KedaiPena.Com – Presiden Mahasiswa Universitas Trisakti tahun 2008 Atma Winata Nawawi mengatakan, bahwa tragedi Trisakti merupakan bukti negara pernah melakukan pembungkaman terhadap sikap kritis mahasiswa dan pemuda.
“Kekerasan yang terjadi pada 12 Mei 1998 terjadi secara terstruktur, dan massif. Tembakan peluru tajam yang dilepaskan secara brutal ke arah kerumunan mahasiswa, patut diduga tidak lagi untuk membubarkan massa, tapi lebih kepada upaya menyakiti hingga membunuh mahasiswa, dan inilah yang menjadi dugaan pelanggaran HAM berat,” kepada wartawan, Selasa (12/5/2020).
Aktivis yang pernah menjabat Tim Asistensi Menteri Lingkungan Hidup ini menyatakan kasus ini memang telah selesai disidangkan di Mahkamah Militer, dan beberapa oknum tentara dinyatakan bersalah dan dihukum, namun untuk pengungkapan dalang kasus melalui pengadilan HAM AdHoc selalu terkendala.
“Pada awal perjuangan pembentukan persidangan HAM Tragedi Trisakti, digagalkan oleh rekomendasi DPR, namun setelah 2017 MK menyatakan pengadilan HAM AdHoc tidak memerlukan rekomendasi DPR, kasus ini berada pada Kejaksaan Agung dan Presiden, namun itu pun belum kunjung ada kemajuan,” tutur Atma.
Atma sendiri menegaskan, bahwa pemerintahan Jokowi pernah menjanjikan akan menuntaskan kasus Tragedi Trisakti 12 Mei 1998, namun hingga tahun ke-6 janji tersebut tidak terealisasi.
Bahkan kala itu, kata dia, sempat muncul wacana untuk membentuk komisi rekonsiliasi terhadap korban kekerasan 1998. Namun wacana itu pun belum menunjukkan kemajuan.
“Saya berharap di periode kedua pemerintahan Pak Jokowi, beliau berkenan memberikan gelar Pahlawan Reformasi kepada keempat anak bangsa yang gugur demi memperjuangkan demokrasi dan reformasi ini, dan menjadikan tanggal 12 Mei menjadi hari pergerakan mahasiswa Indonesia.
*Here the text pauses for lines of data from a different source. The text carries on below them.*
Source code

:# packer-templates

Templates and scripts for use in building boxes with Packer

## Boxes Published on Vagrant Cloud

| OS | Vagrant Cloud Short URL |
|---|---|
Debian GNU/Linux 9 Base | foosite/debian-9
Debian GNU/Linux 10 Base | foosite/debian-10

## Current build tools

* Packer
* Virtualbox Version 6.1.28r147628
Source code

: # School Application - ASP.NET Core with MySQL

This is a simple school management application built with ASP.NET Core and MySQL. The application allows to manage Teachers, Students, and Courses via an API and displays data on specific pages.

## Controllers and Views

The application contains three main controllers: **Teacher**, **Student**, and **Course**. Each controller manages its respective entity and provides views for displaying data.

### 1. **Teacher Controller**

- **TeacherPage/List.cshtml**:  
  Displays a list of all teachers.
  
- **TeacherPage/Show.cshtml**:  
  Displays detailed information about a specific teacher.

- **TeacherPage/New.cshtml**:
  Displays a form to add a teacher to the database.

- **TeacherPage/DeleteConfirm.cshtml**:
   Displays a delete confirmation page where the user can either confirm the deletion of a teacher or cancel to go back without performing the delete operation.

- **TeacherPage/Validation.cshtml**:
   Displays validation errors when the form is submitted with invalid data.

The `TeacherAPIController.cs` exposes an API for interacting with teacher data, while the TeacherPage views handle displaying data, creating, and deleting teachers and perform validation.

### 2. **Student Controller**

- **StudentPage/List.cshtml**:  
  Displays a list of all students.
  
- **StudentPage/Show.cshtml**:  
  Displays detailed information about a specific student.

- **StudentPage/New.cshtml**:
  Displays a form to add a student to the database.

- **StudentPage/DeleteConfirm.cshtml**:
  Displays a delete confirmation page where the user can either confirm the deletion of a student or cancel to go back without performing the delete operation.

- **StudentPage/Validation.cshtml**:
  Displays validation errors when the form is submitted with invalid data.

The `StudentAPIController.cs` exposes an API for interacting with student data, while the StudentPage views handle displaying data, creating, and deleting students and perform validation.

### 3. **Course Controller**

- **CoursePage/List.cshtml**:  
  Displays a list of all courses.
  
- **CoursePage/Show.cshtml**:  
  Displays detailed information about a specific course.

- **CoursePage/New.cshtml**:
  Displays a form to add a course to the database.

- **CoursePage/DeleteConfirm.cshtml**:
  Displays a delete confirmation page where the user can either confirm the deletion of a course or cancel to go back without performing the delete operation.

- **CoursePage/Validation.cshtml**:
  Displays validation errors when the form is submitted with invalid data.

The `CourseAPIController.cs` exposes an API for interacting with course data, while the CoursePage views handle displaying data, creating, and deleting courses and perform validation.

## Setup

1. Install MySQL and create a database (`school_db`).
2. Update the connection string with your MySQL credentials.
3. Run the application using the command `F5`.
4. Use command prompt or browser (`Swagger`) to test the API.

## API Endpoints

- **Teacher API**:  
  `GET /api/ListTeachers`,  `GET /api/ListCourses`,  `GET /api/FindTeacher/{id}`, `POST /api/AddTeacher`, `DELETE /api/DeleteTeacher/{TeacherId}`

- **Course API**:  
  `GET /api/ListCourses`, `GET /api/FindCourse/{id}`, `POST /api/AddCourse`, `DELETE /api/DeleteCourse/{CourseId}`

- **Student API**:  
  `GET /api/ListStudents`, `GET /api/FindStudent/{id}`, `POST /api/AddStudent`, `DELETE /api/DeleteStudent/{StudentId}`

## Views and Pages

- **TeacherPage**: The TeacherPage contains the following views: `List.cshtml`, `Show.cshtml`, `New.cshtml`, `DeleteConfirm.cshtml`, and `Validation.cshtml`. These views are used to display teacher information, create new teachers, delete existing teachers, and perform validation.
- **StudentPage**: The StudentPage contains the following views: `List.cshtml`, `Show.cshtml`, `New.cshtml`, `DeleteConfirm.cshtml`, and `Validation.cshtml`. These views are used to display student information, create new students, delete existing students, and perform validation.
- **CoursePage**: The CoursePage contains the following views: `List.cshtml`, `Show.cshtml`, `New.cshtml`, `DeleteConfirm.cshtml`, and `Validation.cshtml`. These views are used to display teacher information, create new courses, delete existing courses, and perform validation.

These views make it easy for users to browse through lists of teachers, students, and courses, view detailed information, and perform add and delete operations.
Tragedi Trisakti 12 Mei 1998 harus jadi pelanggaran HAM Berat terakhir di negeri ini,” tandas Atma.
Diketahui, tanggal 12 Mei, tepat 22 tahun lalu merupakan selasa kelam bagi bangsa ini. Sebuah tragedi kekerasan HAM yang dilakukan oleh aparat negara menewaskan 4 orang mahasiswa dan melukai puluhan lainnya dalam sebuah aksi damai di kampus Universitas Trisakti, Grogol Jakarta Barat.
Aksi yang menjadi titik awal munculnya gelombang besar yang menamakan diri Gerakan Reformasi ini berujung pada demonstrasi besar yang memaksa Presiden Soeharto untuk mengundurkan diri dari jabatannya dan mengakhiri kekuasaannya selama 32 tahun.